Recently, I commented on a Facebook post, a link to a Buzzfeed story: 14 Books Every English Major Has Definitely, Totally Finished. Okay, first off, the title sounds like it was concocted by a teenager--"definitely, totally?" Talk about overkill! Not something one would expect of an English major, right?
To be fair, I wasn't an English major. I started out an English major--but I switched to communications early on. I'm one of those authors who believes we don't learn to be writers in a classroom--we learn by reading authors whose works we love, authors writing in the genres we want to write. By the time I went to college, I'd already been told by an editor at a major publishing house that I had talent, I just wasn't ready for the commercial market. And at the time I wrote it, I'd dropped out of high school. I only ended up in college because of an accident (long story).
To this day, I wonder how much of that editorial assessment had to do with the embarrassing fact that I'd stupidly submitted a handwritten manuscript!
In my defense, I was only sixteen at the time. Brains haven't completely formed at that age. But I'm getting off track here. Back to the claim that every English major has read the fourteen books on that list. I've read five of them. Maybe if I'd stuck with that English major, I would have read all of them--but probably not by choice.
The article made me think about how many of today's bestselling authors were English majors and what they did before they were authors. Here's some of what I found....
Not all of the biggest names in fiction even went to college. Nora Roberts didn't. Neither did Janet Dailey, Jackie Collins or Jacqueline Susann (who had an IQ of 140). Roberts was a legal secretary; Dailey worked as a secretary at her husband's construction business. Collins and Susann tried their hands at acting, with mediocre results.
Stephen King and Dan Brown were English majors, and both were teachers before publishing their first novels. Stephenie Meyer also has a degree in English from Brigham Young University--but ended up working as a receptionist. Laurell K. Hamilton has degrees in both English and biology. Tom Clancy majored in English literature at Loyola University, but was working at an insurance agency owned by his then-wife's grandfather when he wrote The Hunt for Red October.

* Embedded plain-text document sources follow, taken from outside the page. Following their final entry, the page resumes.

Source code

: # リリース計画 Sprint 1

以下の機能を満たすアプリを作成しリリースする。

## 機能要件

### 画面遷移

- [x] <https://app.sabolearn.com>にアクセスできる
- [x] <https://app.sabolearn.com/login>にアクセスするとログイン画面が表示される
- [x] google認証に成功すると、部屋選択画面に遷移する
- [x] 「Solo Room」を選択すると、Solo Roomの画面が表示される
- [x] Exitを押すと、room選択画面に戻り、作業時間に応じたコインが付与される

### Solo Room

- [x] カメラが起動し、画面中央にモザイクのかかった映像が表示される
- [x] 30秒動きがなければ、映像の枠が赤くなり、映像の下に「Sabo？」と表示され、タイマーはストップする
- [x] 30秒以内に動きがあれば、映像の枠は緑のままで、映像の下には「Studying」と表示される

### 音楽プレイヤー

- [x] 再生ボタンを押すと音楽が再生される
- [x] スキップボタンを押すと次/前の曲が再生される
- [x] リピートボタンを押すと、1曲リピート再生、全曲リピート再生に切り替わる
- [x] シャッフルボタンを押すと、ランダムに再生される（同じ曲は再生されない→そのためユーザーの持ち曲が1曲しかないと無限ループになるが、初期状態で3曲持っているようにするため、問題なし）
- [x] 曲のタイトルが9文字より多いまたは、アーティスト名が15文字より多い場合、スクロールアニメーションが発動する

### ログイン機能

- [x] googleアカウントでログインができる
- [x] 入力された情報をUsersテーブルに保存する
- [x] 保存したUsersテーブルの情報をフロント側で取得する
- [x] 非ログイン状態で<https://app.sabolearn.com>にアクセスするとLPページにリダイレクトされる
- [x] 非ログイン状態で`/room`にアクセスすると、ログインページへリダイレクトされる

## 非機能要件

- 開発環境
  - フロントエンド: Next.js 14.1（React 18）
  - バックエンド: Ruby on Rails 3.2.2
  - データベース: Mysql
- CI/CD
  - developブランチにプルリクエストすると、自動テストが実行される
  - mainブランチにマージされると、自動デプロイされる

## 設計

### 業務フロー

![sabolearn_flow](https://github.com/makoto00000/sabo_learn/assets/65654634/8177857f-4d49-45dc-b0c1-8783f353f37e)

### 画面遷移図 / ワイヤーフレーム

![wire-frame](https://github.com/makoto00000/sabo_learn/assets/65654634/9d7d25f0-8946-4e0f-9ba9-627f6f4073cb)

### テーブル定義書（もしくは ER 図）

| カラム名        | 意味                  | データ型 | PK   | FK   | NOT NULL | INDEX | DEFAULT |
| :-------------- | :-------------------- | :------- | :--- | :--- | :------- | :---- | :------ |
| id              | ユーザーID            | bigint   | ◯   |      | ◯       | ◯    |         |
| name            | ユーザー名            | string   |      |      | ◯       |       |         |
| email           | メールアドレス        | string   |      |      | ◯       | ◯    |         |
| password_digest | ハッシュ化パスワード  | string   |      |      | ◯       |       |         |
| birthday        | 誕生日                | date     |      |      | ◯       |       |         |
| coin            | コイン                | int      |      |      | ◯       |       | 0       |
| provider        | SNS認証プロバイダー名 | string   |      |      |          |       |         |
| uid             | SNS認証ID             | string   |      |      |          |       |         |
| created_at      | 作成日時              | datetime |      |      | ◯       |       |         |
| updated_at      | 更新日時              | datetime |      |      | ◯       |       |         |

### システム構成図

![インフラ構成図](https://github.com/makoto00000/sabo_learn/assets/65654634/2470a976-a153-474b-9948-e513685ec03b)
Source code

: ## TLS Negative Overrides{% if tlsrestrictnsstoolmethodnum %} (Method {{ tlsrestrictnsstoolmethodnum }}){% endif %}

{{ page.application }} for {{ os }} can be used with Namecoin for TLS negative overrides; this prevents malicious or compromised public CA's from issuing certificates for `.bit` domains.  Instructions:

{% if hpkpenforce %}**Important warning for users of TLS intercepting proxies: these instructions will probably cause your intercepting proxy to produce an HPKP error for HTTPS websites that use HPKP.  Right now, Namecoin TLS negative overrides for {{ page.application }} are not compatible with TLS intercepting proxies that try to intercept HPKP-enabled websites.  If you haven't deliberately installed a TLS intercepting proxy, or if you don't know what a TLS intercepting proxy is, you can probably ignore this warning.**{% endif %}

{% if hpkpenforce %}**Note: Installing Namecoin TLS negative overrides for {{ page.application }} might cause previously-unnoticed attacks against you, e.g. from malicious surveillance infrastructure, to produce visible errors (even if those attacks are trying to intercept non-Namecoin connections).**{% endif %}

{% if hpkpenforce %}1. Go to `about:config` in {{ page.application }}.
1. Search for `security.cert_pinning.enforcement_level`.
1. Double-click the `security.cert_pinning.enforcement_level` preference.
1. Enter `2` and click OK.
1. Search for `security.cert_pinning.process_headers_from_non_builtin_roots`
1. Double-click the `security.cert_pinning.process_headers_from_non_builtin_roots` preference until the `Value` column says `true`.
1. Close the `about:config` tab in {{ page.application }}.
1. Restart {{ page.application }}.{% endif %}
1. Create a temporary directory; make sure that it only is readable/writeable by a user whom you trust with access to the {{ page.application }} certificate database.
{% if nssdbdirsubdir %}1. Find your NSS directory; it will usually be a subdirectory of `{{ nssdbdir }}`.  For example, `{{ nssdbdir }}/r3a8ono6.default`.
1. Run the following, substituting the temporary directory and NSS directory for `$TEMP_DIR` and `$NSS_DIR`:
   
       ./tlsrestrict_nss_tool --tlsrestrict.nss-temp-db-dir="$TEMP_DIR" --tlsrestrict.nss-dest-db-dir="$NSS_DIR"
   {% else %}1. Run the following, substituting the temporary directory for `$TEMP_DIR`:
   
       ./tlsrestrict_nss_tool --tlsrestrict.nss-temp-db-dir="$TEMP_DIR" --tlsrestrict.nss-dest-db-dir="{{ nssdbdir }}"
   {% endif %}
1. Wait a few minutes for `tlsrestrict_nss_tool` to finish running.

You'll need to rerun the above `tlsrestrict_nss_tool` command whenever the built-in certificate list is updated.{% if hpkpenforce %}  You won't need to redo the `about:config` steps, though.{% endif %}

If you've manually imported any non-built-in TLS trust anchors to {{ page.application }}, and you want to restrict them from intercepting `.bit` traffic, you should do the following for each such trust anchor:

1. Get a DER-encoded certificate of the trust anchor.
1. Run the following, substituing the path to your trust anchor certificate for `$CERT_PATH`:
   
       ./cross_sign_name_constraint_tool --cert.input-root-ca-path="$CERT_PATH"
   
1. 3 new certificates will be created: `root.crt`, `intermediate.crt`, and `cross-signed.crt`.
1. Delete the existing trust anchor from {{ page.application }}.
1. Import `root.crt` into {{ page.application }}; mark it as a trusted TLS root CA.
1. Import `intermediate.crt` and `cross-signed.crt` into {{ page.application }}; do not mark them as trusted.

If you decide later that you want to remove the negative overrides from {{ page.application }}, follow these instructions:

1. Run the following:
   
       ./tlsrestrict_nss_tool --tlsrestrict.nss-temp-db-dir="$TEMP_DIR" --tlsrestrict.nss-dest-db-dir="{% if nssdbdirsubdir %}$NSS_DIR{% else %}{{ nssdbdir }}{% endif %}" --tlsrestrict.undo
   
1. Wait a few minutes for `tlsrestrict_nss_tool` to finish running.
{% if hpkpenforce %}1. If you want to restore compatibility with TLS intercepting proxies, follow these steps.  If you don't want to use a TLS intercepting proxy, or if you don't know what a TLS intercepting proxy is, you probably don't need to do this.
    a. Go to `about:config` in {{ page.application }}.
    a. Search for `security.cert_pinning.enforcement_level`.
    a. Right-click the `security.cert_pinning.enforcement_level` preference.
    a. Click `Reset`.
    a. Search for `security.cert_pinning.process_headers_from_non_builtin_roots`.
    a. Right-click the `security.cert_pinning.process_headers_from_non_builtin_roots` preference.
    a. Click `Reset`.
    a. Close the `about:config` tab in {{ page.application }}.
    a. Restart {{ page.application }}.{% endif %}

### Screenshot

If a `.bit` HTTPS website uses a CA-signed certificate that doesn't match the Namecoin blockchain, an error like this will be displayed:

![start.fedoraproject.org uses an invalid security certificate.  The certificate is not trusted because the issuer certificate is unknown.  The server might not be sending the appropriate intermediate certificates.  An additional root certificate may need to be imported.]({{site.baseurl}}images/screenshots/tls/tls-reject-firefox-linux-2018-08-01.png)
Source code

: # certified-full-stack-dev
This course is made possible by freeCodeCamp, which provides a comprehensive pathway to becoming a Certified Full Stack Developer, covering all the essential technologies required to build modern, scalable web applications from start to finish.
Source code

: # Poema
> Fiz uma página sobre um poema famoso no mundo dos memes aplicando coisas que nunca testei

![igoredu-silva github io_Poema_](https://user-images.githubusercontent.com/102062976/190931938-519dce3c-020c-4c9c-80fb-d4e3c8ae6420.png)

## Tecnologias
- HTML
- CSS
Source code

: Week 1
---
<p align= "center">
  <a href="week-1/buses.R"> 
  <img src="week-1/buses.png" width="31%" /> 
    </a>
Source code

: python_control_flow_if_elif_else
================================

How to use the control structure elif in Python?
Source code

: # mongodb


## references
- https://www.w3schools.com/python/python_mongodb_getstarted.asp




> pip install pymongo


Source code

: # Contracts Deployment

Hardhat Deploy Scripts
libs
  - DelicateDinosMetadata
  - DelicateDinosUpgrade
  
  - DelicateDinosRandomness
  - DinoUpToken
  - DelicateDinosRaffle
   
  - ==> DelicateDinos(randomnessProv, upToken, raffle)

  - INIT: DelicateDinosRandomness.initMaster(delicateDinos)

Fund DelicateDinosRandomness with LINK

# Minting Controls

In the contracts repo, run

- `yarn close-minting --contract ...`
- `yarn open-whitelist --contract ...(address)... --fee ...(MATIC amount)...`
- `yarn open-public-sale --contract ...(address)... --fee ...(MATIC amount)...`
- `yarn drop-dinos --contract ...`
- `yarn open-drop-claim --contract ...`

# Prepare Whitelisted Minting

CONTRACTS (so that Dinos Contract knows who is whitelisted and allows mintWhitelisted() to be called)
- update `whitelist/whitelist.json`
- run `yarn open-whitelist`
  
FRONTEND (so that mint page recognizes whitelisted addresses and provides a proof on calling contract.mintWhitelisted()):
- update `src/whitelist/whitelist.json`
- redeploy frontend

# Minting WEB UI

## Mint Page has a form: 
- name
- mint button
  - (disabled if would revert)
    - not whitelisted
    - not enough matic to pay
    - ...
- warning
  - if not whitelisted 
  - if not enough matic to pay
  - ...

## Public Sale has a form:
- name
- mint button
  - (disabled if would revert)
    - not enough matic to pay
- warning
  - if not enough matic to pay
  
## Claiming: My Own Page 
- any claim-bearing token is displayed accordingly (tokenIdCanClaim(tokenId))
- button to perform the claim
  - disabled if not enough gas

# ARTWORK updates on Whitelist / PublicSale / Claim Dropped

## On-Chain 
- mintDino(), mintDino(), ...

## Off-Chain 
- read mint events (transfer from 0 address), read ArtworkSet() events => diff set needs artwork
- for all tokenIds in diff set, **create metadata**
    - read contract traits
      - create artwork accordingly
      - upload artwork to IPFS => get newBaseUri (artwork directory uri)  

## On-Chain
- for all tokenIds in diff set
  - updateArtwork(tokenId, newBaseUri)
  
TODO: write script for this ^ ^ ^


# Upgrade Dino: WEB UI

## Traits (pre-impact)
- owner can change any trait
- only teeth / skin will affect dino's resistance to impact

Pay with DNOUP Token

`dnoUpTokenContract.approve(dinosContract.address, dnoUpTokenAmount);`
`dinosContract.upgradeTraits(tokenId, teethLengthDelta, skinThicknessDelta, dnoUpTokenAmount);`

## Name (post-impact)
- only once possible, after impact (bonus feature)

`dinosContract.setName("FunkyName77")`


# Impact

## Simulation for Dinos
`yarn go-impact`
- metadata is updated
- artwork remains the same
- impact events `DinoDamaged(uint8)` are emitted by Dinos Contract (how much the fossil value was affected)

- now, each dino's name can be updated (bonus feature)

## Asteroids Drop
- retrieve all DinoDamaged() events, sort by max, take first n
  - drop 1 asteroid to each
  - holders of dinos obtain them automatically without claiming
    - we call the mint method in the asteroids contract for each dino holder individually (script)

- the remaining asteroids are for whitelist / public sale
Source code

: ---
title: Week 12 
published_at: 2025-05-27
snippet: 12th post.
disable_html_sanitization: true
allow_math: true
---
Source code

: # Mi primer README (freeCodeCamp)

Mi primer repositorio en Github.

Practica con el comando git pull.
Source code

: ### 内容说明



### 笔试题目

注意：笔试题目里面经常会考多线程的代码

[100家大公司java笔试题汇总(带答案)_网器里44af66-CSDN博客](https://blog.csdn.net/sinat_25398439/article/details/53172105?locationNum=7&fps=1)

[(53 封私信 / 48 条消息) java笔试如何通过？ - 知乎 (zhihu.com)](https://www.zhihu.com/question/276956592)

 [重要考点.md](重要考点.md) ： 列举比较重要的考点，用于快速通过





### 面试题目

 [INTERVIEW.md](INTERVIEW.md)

John Grisham and Scott Turow are lawyers--though Turow was also an Edith Mirrelees Fellow at the Creative Writing Center at Stanford and taught creative writing at Stanford as an E. H. Jones Lecturer before attending Harvard Law School. Danielle Steel studied fashion design and worked in public relations. Janet Evanovich was an art major at Douglass College at Rutgers, but ended up working as a temp until she launched her writing career. J. K. Rowling has a degree in French and Classics and worked as a researcher and bilingual secretary for Amnesty International--but was on welfare at the time she created Harry Potter. Meg Cabot has a Bachelor of Fine Arts and once worked as a residence hall director. Daniel Silva has a Masters in International Relations and worked as a correspondent for United Press International before he became a bestselling author. George R. R. Martin majored in journalism at Northwestern and was a story editor /story consultant/producer for TV shows including The Twilight Zone and Beauty and the Beast in his pre-Game of Thrones career. The late Sidney Sheldon also attended Northwestern and, like Martin, had a career in Hollywood before writing his first novel because he had an idea he felt wouldn't work as a screenplay.
Novelists come from a variety of backgrounds and experiences. It doesn't require a degree in English, Literature or Creative Writing to have a successful career as a novelist. When I sold my first novel, nobody asked me to submit a resume or academic credits. They only cared about the manuscript--and that one was typed!